Directions for this task: Every record below should appear in your answer, copied exactly.

Saved entries:
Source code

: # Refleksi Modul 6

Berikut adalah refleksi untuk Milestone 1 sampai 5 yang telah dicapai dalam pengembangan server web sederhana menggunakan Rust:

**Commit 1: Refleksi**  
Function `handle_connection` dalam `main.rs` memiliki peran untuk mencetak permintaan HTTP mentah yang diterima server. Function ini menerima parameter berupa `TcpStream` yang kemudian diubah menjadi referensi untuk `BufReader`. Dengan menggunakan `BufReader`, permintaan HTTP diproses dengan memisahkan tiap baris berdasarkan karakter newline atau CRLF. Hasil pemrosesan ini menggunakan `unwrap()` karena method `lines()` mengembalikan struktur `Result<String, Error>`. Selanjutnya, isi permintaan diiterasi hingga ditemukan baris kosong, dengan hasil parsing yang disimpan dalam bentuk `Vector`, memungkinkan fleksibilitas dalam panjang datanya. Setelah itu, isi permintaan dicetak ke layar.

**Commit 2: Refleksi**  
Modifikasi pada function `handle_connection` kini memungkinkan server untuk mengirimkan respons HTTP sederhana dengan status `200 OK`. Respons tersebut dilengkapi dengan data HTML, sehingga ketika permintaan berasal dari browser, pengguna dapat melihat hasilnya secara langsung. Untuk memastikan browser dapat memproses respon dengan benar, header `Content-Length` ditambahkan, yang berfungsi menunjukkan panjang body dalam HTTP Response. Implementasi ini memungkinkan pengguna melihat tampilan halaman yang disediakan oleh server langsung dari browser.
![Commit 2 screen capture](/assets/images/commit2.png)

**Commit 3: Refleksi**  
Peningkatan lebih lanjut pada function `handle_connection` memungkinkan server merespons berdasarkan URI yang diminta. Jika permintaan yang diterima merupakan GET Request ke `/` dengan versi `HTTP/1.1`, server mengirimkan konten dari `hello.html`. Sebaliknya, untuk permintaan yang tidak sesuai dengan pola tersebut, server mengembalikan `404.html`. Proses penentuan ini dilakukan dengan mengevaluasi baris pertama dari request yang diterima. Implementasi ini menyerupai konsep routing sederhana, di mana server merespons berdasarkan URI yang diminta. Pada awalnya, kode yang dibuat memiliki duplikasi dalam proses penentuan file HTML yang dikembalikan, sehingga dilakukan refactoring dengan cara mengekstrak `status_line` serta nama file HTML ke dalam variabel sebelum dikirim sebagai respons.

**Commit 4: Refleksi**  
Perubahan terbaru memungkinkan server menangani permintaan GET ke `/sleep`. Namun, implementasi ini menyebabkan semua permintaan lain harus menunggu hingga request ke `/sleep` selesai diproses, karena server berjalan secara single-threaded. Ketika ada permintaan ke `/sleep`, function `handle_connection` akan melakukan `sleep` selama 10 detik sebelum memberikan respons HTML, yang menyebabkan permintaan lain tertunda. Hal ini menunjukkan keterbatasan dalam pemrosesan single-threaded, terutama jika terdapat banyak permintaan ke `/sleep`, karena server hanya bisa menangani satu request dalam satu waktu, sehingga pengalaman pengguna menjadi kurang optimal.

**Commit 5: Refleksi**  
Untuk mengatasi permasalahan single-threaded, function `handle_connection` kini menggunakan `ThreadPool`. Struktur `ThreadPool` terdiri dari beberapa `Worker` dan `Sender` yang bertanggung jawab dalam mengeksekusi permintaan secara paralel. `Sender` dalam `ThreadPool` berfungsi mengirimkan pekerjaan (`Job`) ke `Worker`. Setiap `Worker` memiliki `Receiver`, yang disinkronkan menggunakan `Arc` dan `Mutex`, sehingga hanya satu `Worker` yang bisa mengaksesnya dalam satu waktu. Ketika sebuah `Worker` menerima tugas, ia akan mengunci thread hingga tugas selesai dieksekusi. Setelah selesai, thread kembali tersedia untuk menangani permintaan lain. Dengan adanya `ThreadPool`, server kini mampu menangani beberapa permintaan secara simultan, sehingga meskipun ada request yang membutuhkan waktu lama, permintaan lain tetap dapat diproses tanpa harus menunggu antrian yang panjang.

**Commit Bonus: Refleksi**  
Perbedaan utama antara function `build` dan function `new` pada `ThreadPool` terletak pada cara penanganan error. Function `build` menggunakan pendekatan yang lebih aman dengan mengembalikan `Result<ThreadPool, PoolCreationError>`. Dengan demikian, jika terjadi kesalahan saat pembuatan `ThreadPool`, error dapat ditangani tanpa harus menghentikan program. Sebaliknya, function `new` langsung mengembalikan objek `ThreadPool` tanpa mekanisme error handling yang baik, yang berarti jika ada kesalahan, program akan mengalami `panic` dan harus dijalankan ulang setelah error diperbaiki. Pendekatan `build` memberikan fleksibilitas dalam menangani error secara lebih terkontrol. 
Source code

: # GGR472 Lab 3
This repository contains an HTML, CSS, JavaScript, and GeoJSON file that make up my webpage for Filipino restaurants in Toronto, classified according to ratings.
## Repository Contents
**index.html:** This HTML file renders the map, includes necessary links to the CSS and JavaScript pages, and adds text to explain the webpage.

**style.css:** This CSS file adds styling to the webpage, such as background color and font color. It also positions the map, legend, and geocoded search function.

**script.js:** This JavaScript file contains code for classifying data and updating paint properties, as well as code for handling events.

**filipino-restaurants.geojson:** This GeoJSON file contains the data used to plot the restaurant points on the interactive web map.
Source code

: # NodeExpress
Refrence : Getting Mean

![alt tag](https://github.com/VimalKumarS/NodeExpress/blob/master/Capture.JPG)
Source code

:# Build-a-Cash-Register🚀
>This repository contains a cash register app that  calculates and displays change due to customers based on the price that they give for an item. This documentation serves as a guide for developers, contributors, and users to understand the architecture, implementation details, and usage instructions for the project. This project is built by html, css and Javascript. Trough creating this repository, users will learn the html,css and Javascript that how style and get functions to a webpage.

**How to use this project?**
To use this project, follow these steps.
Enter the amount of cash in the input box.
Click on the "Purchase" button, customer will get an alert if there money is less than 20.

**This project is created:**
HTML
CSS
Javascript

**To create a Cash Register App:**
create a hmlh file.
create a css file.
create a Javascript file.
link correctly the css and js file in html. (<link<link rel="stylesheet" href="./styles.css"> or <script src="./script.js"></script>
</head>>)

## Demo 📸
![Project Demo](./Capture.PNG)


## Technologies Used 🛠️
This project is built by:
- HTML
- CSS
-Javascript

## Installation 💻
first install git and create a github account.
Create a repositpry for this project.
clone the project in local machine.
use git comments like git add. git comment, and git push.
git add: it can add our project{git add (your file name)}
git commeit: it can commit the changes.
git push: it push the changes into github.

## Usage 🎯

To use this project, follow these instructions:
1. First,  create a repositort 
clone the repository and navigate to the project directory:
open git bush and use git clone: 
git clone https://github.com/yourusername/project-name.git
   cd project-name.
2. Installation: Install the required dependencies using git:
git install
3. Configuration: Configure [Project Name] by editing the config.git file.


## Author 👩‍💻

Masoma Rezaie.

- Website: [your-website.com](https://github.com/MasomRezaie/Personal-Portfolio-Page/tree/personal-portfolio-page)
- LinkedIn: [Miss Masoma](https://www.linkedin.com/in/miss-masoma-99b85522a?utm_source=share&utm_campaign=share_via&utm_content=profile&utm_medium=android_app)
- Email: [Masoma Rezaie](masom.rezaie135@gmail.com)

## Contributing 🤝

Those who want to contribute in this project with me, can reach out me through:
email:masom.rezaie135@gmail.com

Your response:
Source code

: # Refleksi Modul 6

Berikut adalah refleksi untuk Milestone 1 sampai 5 yang telah dicapai dalam pengembangan server web sederhana menggunakan Rust:

**Commit 1: Refleksi**  
Function `handle_connection` dalam `main.rs` memiliki peran untuk mencetak permintaan HTTP mentah yang diterima server. Function ini menerima parameter berupa `TcpStream` yang kemudian diubah menjadi referensi untuk `BufReader`. Dengan menggunakan `BufReader`, permintaan HTTP diproses dengan memisahkan tiap baris berdasarkan karakter newline atau CRLF. Hasil pemrosesan ini menggunakan `unwrap()` karena method `lines()` mengembalikan struktur `Result<String, Error>`. Selanjutnya, isi permintaan diiterasi hingga ditemukan baris kosong, dengan hasil parsing yang disimpan dalam bentuk `Vector`, memungkinkan fleksibilitas dalam panjang datanya. Setelah itu, isi permintaan dicetak ke layar.

**Commit 2: Refleksi**  
Modifikasi pada function `handle_connection` kini memungkinkan server untuk mengirimkan respons HTTP sederhana dengan status `200 OK`. Respons tersebut dilengkapi dengan data HTML, sehingga ketika permintaan berasal dari browser, pengguna dapat melihat hasilnya secara langsung. Untuk memastikan browser dapat memproses respon dengan benar, header `Content-Length` ditambahkan, yang berfungsi menunjukkan panjang body dalam HTTP Response. Implementasi ini memungkinkan pengguna melihat tampilan halaman yang disediakan oleh server langsung dari browser.
![Commit 2 screen capture](/assets/images/commit2.png)

**Commit 3: Refleksi**  
Peningkatan lebih lanjut pada function `handle_connection` memungkinkan server merespons berdasarkan URI yang diminta. Jika permintaan yang diterima merupakan GET Request ke `/` dengan versi `HTTP/1.1`, server mengirimkan konten dari `hello.html`. Sebaliknya, untuk permintaan yang tidak sesuai dengan pola tersebut, server mengembalikan `404.html`. Proses penentuan ini dilakukan dengan mengevaluasi baris pertama dari request yang diterima. Implementasi ini menyerupai konsep routing sederhana, di mana server merespons berdasarkan URI yang diminta. Pada awalnya, kode yang dibuat memiliki duplikasi dalam proses penentuan file HTML yang dikembalikan, sehingga dilakukan refactoring dengan cara mengekstrak `status_line` serta nama file HTML ke dalam variabel sebelum dikirim sebagai respons.

**Commit 4: Refleksi**  
Perubahan terbaru memungkinkan server menangani permintaan GET ke `/sleep`. Namun, implementasi ini menyebabkan semua permintaan lain harus menunggu hingga request ke `/sleep` selesai diproses, karena server berjalan secara single-threaded. Ketika ada permintaan ke `/sleep`, function `handle_connection` akan melakukan `sleep` selama 10 detik sebelum memberikan respons HTML, yang menyebabkan permintaan lain tertunda. Hal ini menunjukkan keterbatasan dalam pemrosesan single-threaded, terutama jika terdapat banyak permintaan ke `/sleep`, karena server hanya bisa menangani satu request dalam satu waktu, sehingga pengalaman pengguna menjadi kurang optimal.

**Commit 5: Refleksi**  
Untuk mengatasi permasalahan single-threaded, function `handle_connection` kini menggunakan `ThreadPool`. Struktur `ThreadPool` terdiri dari beberapa `Worker` dan `Sender` yang bertanggung jawab dalam mengeksekusi permintaan secara paralel. `Sender` dalam `ThreadPool` berfungsi mengirimkan pekerjaan (`Job`) ke `Worker`. Setiap `Worker` memiliki `Receiver`, yang disinkronkan menggunakan `Arc` dan `Mutex`, sehingga hanya satu `Worker` yang bisa mengaksesnya dalam satu waktu. Ketika sebuah `Worker` menerima tugas, ia akan mengunci thread hingga tugas selesai dieksekusi. Setelah selesai, thread kembali tersedia untuk menangani permintaan lain. Dengan adanya `ThreadPool`, server kini mampu menangani beberapa permintaan secara simultan, sehingga meskipun ada request yang membutuhkan waktu lama, permintaan lain tetap dapat diproses tanpa harus menunggu antrian yang panjang.

**Commit Bonus: Refleksi**  
Perbedaan utama antara function `build` dan function `new` pada `ThreadPool` terletak pada cara penanganan error. Function `build` menggunakan pendekatan yang lebih aman dengan mengembalikan `Result<ThreadPool, PoolCreationError>`. Dengan demikian, jika terjadi kesalahan saat pembuatan `ThreadPool`, error dapat ditangani tanpa harus menghentikan program. Sebaliknya, function `new` langsung mengembalikan objek `ThreadPool` tanpa mekanisme error handling yang baik, yang berarti jika ada kesalahan, program akan mengalami `panic` dan harus dijalankan ulang setelah error diperbaiki. Pendekatan `build` memberikan fleksibilitas dalam menangani error secara lebih terkontrol. 
Source code

: # GGR472 Lab 3
This repository contains an HTML, CSS, JavaScript, and GeoJSON file that make up my webpage for Filipino restaurants in Toronto, classified according to ratings.
## Repository Contents
**index.html:** This HTML file renders the map, includes necessary links to the CSS and JavaScript pages, and adds text to explain the webpage.

**style.css:** This CSS file adds styling to the webpage, such as background color and font color. It also positions the map, legend, and geocoded search function.

**script.js:** This JavaScript file contains code for classifying data and updating paint properties, as well as code for handling events.

**filipino-restaurants.geojson:** This GeoJSON file contains the data used to plot the restaurant points on the interactive web map.
Source code

: # NodeExpress
Refrence : Getting Mean

![alt tag](https://github.com/VimalKumarS/NodeExpress/blob/master/Capture.JPG)
Source code

:# Build-a-Cash-Register🚀
>This repository contains a cash register app that  calculates and displays change due to customers based on the price that they give for an item. This documentation serves as a guide for developers, contributors, and users to understand the architecture, implementation details, and usage instructions for the project. This project is built by html, css and Javascript. Trough creating this repository, users will learn the html,css and Javascript that how style and get functions to a webpage.

**How to use this project?**
To use this project, follow these steps.
Enter the amount of cash in the input box.
Click on the "Purchase" button, customer will get an alert if there money is less than 20.

**This project is created:**
HTML
CSS
Javascript

**To create a Cash Register App:**
create a hmlh file.
create a css file.
create a Javascript file.
link correctly the css and js file in html. (<link<link rel="stylesheet" href="./styles.css"> or <script src="./script.js"></script>
</head>>)

## Demo 📸
![Project Demo](./Capture.PNG)


## Technologies Used 🛠️
This project is built by:
- HTML
- CSS
-Javascript

## Installation 💻
first install git and create a github account.
Create a repositpry for this project.
clone the project in local machine.
use git comments like git add. git comment, and git push.
git add: it can add our project{git add (your file name)}
git commeit: it can commit the changes.
git push: it push the changes into github.

## Usage 🎯

To use this project, follow these instructions:
1. First,  create a repositort 
clone the repository and navigate to the project directory:
open git bush and use git clone: 
git clone https://github.com/yourusername/project-name.git
   cd project-name.
2. Installation: Install the required dependencies using git:
git install
3. Configuration: Configure [Project Name] by editing the config.git file.


## Author 👩‍💻

Masoma Rezaie.

- Website: [your-website.com](https://github.com/MasomRezaie/Personal-Portfolio-Page/tree/personal-portfolio-page)
- LinkedIn: [Miss Masoma](https://www.linkedin.com/in/miss-masoma-99b85522a?utm_source=share&utm_campaign=share_via&utm_content=profile&utm_medium=android_app)
- Email: [Masoma Rezaie](masom.rezaie135@gmail.com)

## Contributing 🤝

Those who want to contribute in this project with me, can reach out me through:
email:masom.rezaie135@gmail.com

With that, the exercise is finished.